◆ Work request:
Please filter the entries for the word "amount" and copy every line that has it.

◆ Supplied data:
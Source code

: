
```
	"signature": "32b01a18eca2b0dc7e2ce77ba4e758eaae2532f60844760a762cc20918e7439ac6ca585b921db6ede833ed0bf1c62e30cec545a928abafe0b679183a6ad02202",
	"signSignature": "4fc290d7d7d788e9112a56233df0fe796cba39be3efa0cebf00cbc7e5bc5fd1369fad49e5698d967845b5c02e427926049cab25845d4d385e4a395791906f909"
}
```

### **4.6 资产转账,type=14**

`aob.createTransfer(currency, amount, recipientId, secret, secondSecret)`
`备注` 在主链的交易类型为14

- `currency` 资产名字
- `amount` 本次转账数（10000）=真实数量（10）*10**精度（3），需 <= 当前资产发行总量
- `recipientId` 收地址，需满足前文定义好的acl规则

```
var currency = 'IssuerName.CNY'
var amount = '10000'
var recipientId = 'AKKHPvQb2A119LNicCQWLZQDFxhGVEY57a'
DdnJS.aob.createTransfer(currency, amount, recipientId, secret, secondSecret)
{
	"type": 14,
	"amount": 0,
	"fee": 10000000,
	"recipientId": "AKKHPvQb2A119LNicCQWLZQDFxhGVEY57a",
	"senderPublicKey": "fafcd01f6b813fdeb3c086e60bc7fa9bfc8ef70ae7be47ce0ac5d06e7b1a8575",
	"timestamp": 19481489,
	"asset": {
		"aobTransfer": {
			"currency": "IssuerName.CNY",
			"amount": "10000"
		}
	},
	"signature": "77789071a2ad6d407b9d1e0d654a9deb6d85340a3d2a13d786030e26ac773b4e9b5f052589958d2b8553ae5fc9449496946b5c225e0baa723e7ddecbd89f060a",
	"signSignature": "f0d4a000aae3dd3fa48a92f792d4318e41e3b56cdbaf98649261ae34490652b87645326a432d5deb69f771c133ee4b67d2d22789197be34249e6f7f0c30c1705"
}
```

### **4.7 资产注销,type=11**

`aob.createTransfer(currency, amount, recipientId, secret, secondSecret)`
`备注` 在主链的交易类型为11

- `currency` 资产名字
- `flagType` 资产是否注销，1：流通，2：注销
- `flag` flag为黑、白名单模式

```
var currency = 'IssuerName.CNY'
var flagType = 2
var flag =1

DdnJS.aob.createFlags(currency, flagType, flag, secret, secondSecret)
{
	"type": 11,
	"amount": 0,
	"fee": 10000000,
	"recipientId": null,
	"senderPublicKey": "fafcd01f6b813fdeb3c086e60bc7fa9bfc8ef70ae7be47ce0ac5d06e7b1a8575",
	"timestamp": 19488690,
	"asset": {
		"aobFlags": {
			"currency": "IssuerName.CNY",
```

◆ Response below:
`aob.createTransfer(currency, amount, recipientId, secret, secondSecret)`
- `amount` 本次转账数（10000）=真实数量（10）*10**精度（3），需 <= 当前资产发行总量
var amount = '10000'
DdnJS.aob.createTransfer(currency, amount, recipientId, secret, secondSecret)
	"amount": 0,
			"amount": "10000"
`aob.createTransfer(currency, amount, recipientId, secret, secondSecret)`
	"amount": 0,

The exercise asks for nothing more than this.